This project uses the MovieLens dataset to develop and compare various algorithms for movie recommendation and rating prediction. We evaluate the performance of different approaches including Singular Value Decomposition (SVD), content-based filtering, item-to-item K-Nearest Neighbors (KNN), user-based filtering, hybrid methods, and neural filtering. Performance metrics such as Mean Absolute Error (MAE) and Root Mean Square Error (RMSE) are used to assess the effectiveness of each algorithm. Our comprehensive analysis provides insights into the strengths and weaknesses of each method, helping to identify the best strategies for accurate movie recommendations.
Data Preprocessing:
-
Create a training dataset and a testing dataset for the experiment. For each user, randomly select 80% of their ratings as the training ratings, and use the remaining 20% as testing ratings. The training ratings from all users consist of the final training dataset, and the testing ratings from all users consist of the final testing dataset. Rating Prediction:
-
Develop algorithms to predict the ratings in the testing set based on the information in the training dataset.
-
Evaluate the predictions based on Mean Absolute Error (MAE) and Root Mean Square Error (RMSE).
Item Recommendation:
-
Construct a recommendation list for each user.
-
Evaluate the recommendation quality based on precision, recall, F-measure, and Normalized Discounted Cumulative Gain (NDCG).
25 million ratings applied to 62,000 movies by 162,000 users. Released 12/2019 on https://grouplens.org/datasets/movielens/. Below figure shows the distribution of ratings per movie. Of the 2,83,228 users using Movies, around 69,000 people rated more then 100 movies. Most of the movies in the data received less than 10000 ratings.

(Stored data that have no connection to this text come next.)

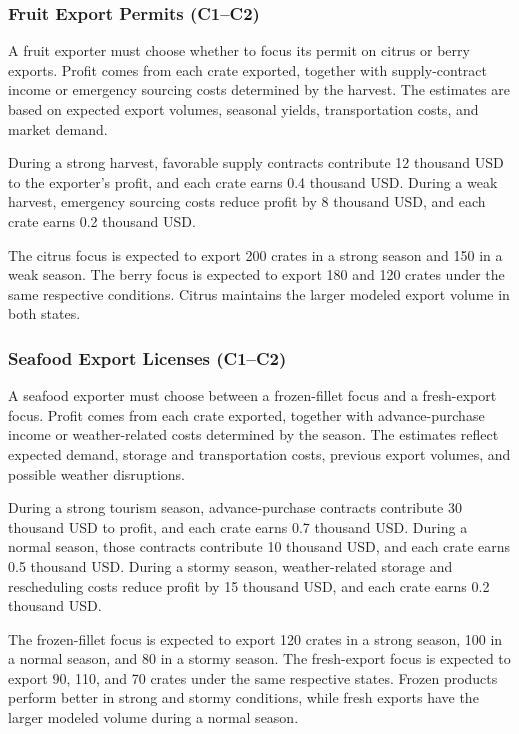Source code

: 	\subsubsection{Fruit Export Permits (C1--C2)}
	\label{sec:problem22-fruit-export-permits-c1-c2}
	
	A fruit exporter must choose whether to focus its permit on citrus or berry exports. Profit comes from each crate exported, together with supply-contract income or emergency sourcing costs determined by the harvest. The estimates are based on expected export volumes, seasonal yields, transportation costs, and market demand.
	
	During a strong harvest, favorable supply contracts contribute 12 thousand USD to the exporter’s profit, and each crate earns 0.4 thousand USD. During a weak harvest, emergency sourcing costs reduce profit by 8 thousand USD, and each crate earns 0.2 thousand USD.
	
	The citrus focus is expected to export 200 crates in a strong season and 150 in a weak season. The berry focus is expected to export 180 and 120 crates under the same respective conditions. Citrus maintains the larger modeled export volume in both states.
	
	\subsubsection{Seafood Export Licenses (C1--C2)}
	\label{sec:problem23-seafood-export-licenses-c1-c2}
	
	A seafood exporter must choose between a frozen-fillet focus and a fresh-export focus. Profit comes from each crate exported, together with advance-purchase income or weather-related costs determined by the season. The estimates reflect expected demand, storage and transportation costs, previous export volumes, and possible weather disruptions.
	
	During a strong tourism season, advance-purchase contracts contribute 30 thousand USD to profit, and each crate earns 0.7 thousand USD. During a normal season, those contracts contribute 10 thousand USD, and each crate earns 0.5 thousand USD. During a stormy season, weather-related storage and rescheduling costs reduce profit by 15 thousand USD, and each crate earns 0.2 thousand USD.
	
	The frozen-fillet focus is expected to export 120 crates in a strong season, 100 in a normal season, and 80 in a stormy season. The fresh-export focus is expected to export 90, 110, and 70 crates under the same respective states. Frozen products perform better in strong and stormy conditions, while fresh exports have the larger modeled volume during a normal season.

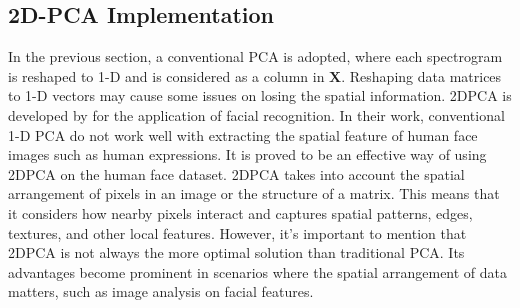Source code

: \documentclass{cta-author}
\begin{document}
\subsection{2D-PCA Implementation}
In the previous section, a conventional PCA is adopted, where each spectrogram is reshaped to 1-D and is considered as a column in $\boldsymbol{X}$. Reshaping data matrices to 1-D vectors may cause some issues on losing the spatial information.
2DPCA is developed by \cite{24} for the application of facial recognition. In their work, conventional 1-D PCA do not work well with extracting the spatial feature of human face images such as human expressions. It is proved to be an effective way of using 2DPCA on the human face dataset.
2DPCA takes into account the spatial arrangement of pixels in an image or the structure of a matrix. This means that it considers how nearby pixels interact and captures spatial patterns, edges, textures, and other local features. However, it's important to mention that 2DPCA is not always the more optimal solution than traditional PCA. Its advantages become prominent in scenarios where the spatial arrangement of data matters, such as image analysis on facial features. 
\end{document}
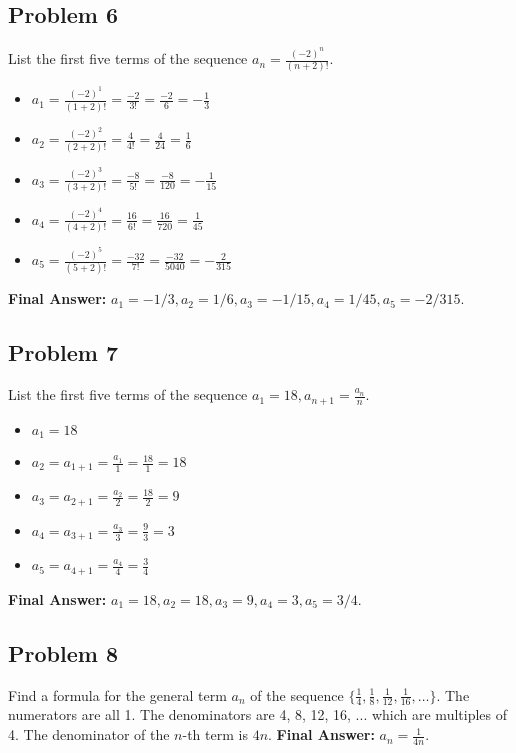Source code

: \documentclass{article}
\begin{document}
\subsection{Problem 6}
List the first five terms of the sequence $a_n = \frac{(-2)^n}{(n+2)!}$.
\begin{itemize}
    \item $a_1 = \frac{(-2)^1}{(1+2)!} = \frac{-2}{3!} = \frac{-2}{6} = -\frac{1}{3}$
    \item $a_2 = \frac{(-2)^2}{(2+2)!} = \frac{4}{4!} = \frac{4}{24} = \frac{1}{6}$
    \item $a_3 = \frac{(-2)^3}{(3+2)!} = \frac{-8}{5!} = \frac{-8}{120} = -\frac{1}{15}$
    \item $a_4 = \frac{(-2)^4}{(4+2)!} = \frac{16}{6!} = \frac{16}{720} = \frac{1}{45}$
    \item $a_5 = \frac{(-2)^5}{(5+2)!} = \frac{-32}{7!} = \frac{-32}{5040} = -\frac{2}{315}$
\end{itemize}
\textbf{Final Answer:} $a_1 = -1/3, a_2 = 1/6, a_3 = -1/15, a_4 = 1/45, a_5 = -2/315$.

\subsection{Problem 7}
List the first five terms of the sequence $a_1 = 18, a_{n+1} = \frac{a_n}{n}$.
\begin{itemize}
    \item $a_1 = 18$
    \item $a_2 = a_{1+1} = \frac{a_1}{1} = \frac{18}{1} = 18$
    \item $a_3 = a_{2+1} = \frac{a_2}{2} = \frac{18}{2} = 9$
    \item $a_4 = a_{3+1} = \frac{a_3}{3} = \frac{9}{3} = 3$
    \item $a_5 = a_{4+1} = \frac{a_4}{4} = \frac{3}{4}$
\end{itemize}
\textbf{Final Answer:} $a_1 = 18, a_2 = 18, a_3 = 9, a_4 = 3, a_5 = 3/4$.

\subsection{Problem 8}
Find a formula for the general term $a_n$ of the sequence $\{\frac{1}{4}, \frac{1}{8}, \frac{1}{12}, \frac{1}{16}, \dots\}$.
The numerators are all 1. The denominators are 4, 8, 12, 16, ... which are multiples of 4.
The denominator of the $n$-th term is $4n$.
\textbf{Final Answer:} $a_n = \frac{1}{4n}$.
\end{document}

The study's results show significant differences in performance among various recommendation algorithms evaluated on the MovieLens dataset. Specifically, the content-based approach showed higher RMSE and MAE values compared to collaborative filtering methods, with item-item collaborative filtering outperforming user-user filtering due to the dataset's larger number of movies relative to users. KNN-based filtering fell in between these two approaches. The most successful models were SVD-based and neural collaborative filtering, which achieved the lowest error rates and higher precision and recall metrics. This success highlights the advantage of collaborative filtering. However, on the other hand, the content-based method's reliance only on movie genres limited its effectiveness. The superior performance of SVD and neural models is explained by the fact that these models capture latent factors in user-movie interactions, with the neural model excelling in capturing non-linear relationships. These findings highlight the importance of algorithm choice and dataset characteristics in optimizing recommendation system performance.